Could you transcribe every record below exactly as written, leaving out any pictures?

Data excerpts
<<<<

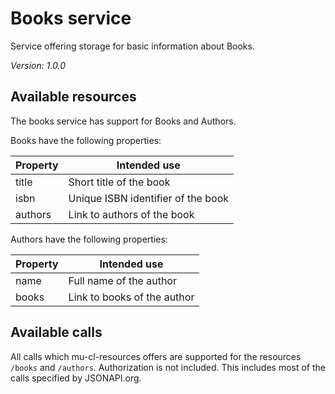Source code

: # Books service #

Service offering storage for basic information about Books.

_Version: 1.0.0_

## Available resources ##

The books service has support for Books and Authors.

Books have the following properties:

| Property    | Intended use                               |
|-------------|--------------------------------------------|
| title       | Short title of the book                    |
| isbn        | Unique ISBN identifier of the book         |
| authors     | Link to authors of the book                |

Authors have the following properties:

| Property    | Intended use                               |
|-------------|--------------------------------------------|
| name        | Full name of the author                    |
| books       | Link to books of the author                |

## Available calls ##

All calls which mu-cl-resources offers are supported for the resources `/books` and `/authors`.
Authorization is not included.  This includes most of the calls specified by JSONAPI.org.
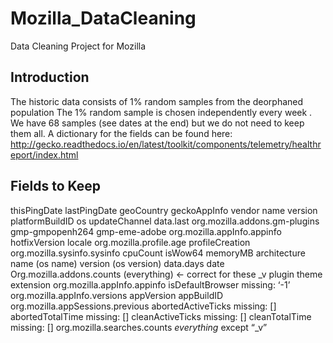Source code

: # Mozilla_DataCleaning
Data Cleaning Project for Mozilla

## Introduction
The historic data consists of 1% random samples from the deorphaned population
The 1% random sample is chosen independently every week .
We have 68 samples (see dates at the end) but we do not need to keep them all.
A dictionary for the fields can be found here: http://gecko.readthedocs.io/en/latest/toolkit/components/telemetry/healthreport/index.html

## Fields to Keep
thisPingDate
lastPingDate
geoCountry
geckoAppInfo
    vendor
    name
    version
    platformBuildID
    os
    updateChannel
data.last
    org.mozilla.addons.gm-plugins
        gmp-gmpopenh264
        gmp-eme-adobe
    org.mozilla.appInfo.appinfo
        hotfixVersion
        locale
    org.mozilla.profile.age
        profileCreation
    org.mozilla.sysinfo.sysinfo
       cpuCount
       isWow64
       memoryMB
       architecture
       name (os name)
       version (os version)
data.days
   date
      Org.mozilla.addons.counts (everything) <- correct for these
         _v
plugin
         theme
         extension
      org.mozilla.appInfo.appinfo
         isDefaultBrowser  missing: ‘-1’
      org.mozilla.appInfo.versions
         appVersion
         appBuildID
      org.mozilla.appSessions.previous
         abortedActiveTicks missing: []
         abortedTotalTime missing: []
         cleanActiveTicks missing: []
         cleanTotalTime missing: []
      org.mozilla.searches.counts
         _everything_ except “_v”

>>>>

Exercise result
Source code

: # Books service #

Service offering storage for basic information about Books.

_Version: 1.0.0_

## Available resources ##

The books service has support for Books and Authors.

Books have the following properties:

| Property    | Intended use                               |
|-------------|--------------------------------------------|
| title       | Short title of the book                    |
| isbn        | Unique ISBN identifier of the book         |
| authors     | Link to authors of the book                |

Authors have the following properties:

| Property    | Intended use                               |
|-------------|--------------------------------------------|
| name        | Full name of the author                    |
| books       | Link to books of the author                |

## Available calls ##

All calls which mu-cl-resources offers are supported for the resources `/books` and `/authors`.
Authorization is not included.  This includes most of the calls specified by JSONAPI.org.
Source code

: # Mozilla_DataCleaning
Data Cleaning Project for Mozilla

## Introduction
The historic data consists of 1% random samples from the deorphaned population
The 1% random sample is chosen independently every week .
We have 68 samples (see dates at the end) but we do not need to keep them all.
A dictionary for the fields can be found here: http://gecko.readthedocs.io/en/latest/toolkit/components/telemetry/healthreport/index.html

## Fields to Keep
thisPingDate
lastPingDate
geoCountry
geckoAppInfo
    vendor
    name
    version
    platformBuildID
    os
    updateChannel
data.last
    org.mozilla.addons.gm-plugins
        gmp-gmpopenh264
        gmp-eme-adobe
    org.mozilla.appInfo.appinfo
        hotfixVersion
        locale
    org.mozilla.profile.age
        profileCreation
    org.mozilla.sysinfo.sysinfo
       cpuCount
       isWow64
       memoryMB
       architecture
       name (os name)
       version (os version)
data.days
   date
      Org.mozilla.addons.counts (everything) <- correct for these
         _v
plugin
         theme
         extension
      org.mozilla.appInfo.appinfo
         isDefaultBrowser  missing: ‘-1’
      org.mozilla.appInfo.versions
         appVersion
         appBuildID
      org.mozilla.appSessions.previous
         abortedActiveTicks missing: []
         abortedTotalTime missing: []
         cleanActiveTicks missing: []
         cleanTotalTime missing: []
      org.mozilla.searches.counts
         _everything_ except “_v”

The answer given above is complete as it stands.